Pretty interesting stuff. Big thanks to Mitch and the BoxTone team for sharing it with us. You can learn more about their services at BoxTone.com.

Kevin Michaluk Kevin Michaluk "Founder, Editor in Chief " 3921 (articles) 3285 (forum posts)
28 comments

krssosic

so it was less than 12 hours....I was affected for about about 8 since I don't use my phone at 1am...I don't know what the big deal is. Unless you're like Corporate America or OBAMA who lives on their phone, everyone should just stop complaining, it's up and running now.(wishful thinking...) =|

webmastir

that's crap. we are paying a crazy amount of $$$ for this unstable service!

shaleem

No, the real crap is no one is forced to use a particular service. Anyone who thinks that ANY service is 100% trouble free is just plain unrealistic. If you don't like what you're paying for, then leave. Like I said in a different post, there ain't no anchor on your behind!

jmaher1023

I see your point, shaleem, but you are wrong on one account: there is a "2 year" anchor called a service contract that holds our behinds down on this. After all, what's the use of having a Blackberry if you don't have the email, internet, and messaging support to go with it! That being said; in my past 3 years of using Blackberries, this has only happened twice that I can remember...so really, I don't see what all the fuss is about!

hardyhar99

I see your point, jmaher1023, but you are also incorrect: the "2 year" anchor called a service contract is just that...a contract. You do not have to accept the contract terms, you only do because you want the deeply discounted price for that device. This is simply capatalism and an open market at its best.

To that, happy holidays and a prosperous (and BB troublefree) new year!!!

tarund

from BoxTone about "communicating" with their customers. I believe BlackBerry users would've been far more calm if RIM/BlackBerry was keeping open comm with its users.

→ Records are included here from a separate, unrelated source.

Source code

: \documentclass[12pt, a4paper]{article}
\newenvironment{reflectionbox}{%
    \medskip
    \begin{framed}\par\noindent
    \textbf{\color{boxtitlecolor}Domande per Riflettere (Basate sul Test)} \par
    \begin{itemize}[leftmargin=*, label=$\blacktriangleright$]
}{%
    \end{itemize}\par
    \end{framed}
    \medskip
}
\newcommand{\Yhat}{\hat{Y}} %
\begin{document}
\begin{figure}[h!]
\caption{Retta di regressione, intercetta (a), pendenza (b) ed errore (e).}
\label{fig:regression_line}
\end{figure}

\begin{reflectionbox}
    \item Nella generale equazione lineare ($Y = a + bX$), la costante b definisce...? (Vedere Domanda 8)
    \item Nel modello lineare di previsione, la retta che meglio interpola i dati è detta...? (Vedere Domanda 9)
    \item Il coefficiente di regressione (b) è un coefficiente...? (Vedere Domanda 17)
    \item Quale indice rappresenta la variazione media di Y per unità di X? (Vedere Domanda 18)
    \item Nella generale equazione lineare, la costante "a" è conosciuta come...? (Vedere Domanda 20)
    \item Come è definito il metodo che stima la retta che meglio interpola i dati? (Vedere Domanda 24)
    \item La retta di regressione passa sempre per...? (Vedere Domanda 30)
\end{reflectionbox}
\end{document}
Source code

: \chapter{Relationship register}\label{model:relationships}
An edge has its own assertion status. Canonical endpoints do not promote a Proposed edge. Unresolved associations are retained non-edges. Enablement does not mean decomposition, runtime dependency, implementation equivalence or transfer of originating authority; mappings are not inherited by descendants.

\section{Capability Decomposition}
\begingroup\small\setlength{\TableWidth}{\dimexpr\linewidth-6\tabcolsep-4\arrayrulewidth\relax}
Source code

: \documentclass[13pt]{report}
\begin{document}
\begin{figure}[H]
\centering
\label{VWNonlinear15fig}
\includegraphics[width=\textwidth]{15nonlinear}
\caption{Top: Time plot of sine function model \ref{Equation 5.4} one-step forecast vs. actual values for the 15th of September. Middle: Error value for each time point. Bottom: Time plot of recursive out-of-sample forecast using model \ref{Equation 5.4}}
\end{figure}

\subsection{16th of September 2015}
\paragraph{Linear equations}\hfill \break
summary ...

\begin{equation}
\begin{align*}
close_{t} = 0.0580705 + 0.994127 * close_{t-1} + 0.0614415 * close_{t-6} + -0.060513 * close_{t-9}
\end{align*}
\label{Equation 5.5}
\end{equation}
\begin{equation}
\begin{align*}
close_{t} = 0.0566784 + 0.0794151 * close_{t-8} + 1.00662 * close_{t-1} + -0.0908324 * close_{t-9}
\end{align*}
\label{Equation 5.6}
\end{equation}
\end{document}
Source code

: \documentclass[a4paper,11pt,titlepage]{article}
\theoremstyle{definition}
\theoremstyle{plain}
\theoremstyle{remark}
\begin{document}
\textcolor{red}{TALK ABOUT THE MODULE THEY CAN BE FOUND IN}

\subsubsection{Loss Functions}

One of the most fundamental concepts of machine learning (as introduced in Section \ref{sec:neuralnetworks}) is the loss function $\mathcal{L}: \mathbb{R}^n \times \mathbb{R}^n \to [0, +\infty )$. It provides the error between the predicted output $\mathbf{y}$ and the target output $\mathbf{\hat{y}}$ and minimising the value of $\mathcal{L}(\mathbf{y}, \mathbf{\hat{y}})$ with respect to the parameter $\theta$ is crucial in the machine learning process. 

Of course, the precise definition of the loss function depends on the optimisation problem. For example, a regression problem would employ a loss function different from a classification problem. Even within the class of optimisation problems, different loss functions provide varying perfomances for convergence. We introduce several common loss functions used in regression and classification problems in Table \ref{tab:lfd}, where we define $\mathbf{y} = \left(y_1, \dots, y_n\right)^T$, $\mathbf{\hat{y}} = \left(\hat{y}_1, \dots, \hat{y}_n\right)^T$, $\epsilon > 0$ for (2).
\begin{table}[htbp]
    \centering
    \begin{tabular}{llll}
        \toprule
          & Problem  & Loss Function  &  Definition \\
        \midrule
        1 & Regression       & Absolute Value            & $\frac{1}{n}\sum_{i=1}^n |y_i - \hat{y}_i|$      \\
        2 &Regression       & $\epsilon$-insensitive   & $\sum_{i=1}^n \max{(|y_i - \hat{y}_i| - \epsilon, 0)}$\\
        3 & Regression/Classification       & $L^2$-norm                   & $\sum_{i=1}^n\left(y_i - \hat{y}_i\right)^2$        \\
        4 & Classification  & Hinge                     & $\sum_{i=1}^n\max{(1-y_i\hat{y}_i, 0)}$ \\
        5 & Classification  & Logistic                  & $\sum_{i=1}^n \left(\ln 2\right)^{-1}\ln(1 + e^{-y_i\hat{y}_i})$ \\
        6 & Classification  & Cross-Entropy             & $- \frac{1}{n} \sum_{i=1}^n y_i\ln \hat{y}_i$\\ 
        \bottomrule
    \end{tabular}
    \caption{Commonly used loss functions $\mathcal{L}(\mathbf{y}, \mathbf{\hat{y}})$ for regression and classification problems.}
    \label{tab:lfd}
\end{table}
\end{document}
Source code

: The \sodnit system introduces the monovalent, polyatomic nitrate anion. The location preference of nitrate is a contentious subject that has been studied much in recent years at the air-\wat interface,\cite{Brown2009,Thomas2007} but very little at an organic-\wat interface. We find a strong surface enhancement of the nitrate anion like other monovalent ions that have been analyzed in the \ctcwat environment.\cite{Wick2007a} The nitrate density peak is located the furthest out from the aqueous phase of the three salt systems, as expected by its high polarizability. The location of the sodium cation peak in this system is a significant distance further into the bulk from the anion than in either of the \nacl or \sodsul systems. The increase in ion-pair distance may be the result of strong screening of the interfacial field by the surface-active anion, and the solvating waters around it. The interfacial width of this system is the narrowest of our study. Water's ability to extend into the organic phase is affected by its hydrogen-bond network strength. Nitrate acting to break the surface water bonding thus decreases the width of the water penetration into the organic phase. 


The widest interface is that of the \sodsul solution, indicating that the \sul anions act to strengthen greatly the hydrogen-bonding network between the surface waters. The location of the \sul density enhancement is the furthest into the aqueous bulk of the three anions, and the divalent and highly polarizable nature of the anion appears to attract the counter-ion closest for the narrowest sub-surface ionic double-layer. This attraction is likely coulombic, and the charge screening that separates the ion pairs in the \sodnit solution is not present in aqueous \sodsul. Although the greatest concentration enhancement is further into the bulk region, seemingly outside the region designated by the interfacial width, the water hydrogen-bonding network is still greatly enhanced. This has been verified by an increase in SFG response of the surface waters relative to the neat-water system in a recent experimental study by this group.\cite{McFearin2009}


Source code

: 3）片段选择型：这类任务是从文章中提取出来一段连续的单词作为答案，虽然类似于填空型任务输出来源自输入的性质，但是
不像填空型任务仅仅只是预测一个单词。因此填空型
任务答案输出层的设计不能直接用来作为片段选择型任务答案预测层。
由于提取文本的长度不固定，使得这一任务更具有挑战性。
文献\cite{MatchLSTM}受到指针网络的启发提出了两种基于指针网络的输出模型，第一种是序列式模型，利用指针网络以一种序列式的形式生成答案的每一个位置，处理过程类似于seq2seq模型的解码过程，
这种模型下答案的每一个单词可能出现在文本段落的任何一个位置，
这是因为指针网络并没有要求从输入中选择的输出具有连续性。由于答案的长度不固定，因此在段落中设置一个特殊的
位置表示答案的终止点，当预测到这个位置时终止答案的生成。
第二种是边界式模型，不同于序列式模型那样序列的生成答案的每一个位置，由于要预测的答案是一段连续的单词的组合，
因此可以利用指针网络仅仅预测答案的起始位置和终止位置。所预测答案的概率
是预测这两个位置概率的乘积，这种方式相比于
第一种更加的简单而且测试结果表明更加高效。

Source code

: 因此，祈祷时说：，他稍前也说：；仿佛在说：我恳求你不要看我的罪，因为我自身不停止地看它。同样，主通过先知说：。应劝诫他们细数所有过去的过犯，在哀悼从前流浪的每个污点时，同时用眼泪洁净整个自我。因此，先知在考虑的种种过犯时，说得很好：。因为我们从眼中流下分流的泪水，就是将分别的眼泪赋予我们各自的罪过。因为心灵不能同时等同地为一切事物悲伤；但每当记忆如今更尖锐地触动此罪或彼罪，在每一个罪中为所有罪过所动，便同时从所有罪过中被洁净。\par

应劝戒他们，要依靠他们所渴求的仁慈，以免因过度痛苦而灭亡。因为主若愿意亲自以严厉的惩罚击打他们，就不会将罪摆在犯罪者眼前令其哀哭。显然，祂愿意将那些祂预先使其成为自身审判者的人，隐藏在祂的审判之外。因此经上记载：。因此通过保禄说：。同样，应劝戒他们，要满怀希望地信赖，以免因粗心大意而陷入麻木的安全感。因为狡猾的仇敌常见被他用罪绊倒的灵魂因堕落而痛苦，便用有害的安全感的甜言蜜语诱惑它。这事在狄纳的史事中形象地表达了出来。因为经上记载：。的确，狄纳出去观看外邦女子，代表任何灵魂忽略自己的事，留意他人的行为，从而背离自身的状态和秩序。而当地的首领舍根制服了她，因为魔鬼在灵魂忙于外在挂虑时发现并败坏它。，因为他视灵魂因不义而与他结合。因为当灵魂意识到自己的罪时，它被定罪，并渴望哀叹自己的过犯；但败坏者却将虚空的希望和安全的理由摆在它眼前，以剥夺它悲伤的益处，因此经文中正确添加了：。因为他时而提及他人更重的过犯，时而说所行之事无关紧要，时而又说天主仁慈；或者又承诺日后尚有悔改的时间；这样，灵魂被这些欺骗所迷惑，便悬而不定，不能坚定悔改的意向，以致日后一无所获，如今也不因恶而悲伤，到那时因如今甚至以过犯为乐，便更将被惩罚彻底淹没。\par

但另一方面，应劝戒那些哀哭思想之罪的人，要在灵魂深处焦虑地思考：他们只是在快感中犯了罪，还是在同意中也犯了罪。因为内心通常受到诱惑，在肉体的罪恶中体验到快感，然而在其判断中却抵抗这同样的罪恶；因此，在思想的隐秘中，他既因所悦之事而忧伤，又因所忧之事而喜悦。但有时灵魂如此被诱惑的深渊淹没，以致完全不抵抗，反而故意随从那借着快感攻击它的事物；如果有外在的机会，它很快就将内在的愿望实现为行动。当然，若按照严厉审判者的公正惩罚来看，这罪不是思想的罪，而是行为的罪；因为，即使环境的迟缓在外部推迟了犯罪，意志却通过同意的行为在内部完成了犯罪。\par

Two outages within 7 days - that is very unlikely but it shouldn't happen. Hey RIM, maybe you should invest more time and resource into Development\QA\Staging environments and then roll-out patches/upgrades to Production environments?

MobiJew

agreed. nothing else to say. jsut agrred :)

brianklewis1

Just one of the pitfalls of being on the cutting edge of technology. I'm happy so far with my BlackBerry. For those who aren't, maybe a free flip phone would have been a safe investment.

sunrisepromo#CB

Stop complaining! It could be worse...

You could have had an iPhone :P

Snypa

i totally agree. BB's are awesome. Glad everything is back.!

Laura Knotek

iPhones, Droids, and Win Mobile devices did not lose their data services.

MobiJew

thats y i love my droid :)

Neosurfur

He isn't saying that the iPhone lost it's service during the BB outage. He's referring to the crappy coverage of the iPhone in general.

mattvait

no at&t just asks their customers to not use their data services....

ecfinn

I started getting new email sometime mid-morning today. I didn't get all of my backlogged email until at least 2PM today. So I had email undelivered for almost 20 hours. I'm glad its back too, but I'm going to disagree with when things got back to normal.

Hengonz81

Blackberry internet is very slow....why is Verizon Wireless Droid 10X faster with internet????

jmaher1023

Like most other smart phones, the Droid connects directly to the web via the carriers broadband access. BBs, on the other hand, are routed through RIM's servers before being granted access to the web. That's why your carrier will have a data package for WinMo, Palm and Android smart phones, and then a separate RIM data package for BBs. I will say this though: Verizon, thanx to RIM's unlimited BB data package for $30 a month, dropped their unlimited data package for other smart phones from $45 a month to $30! So, good job RIM! ;-)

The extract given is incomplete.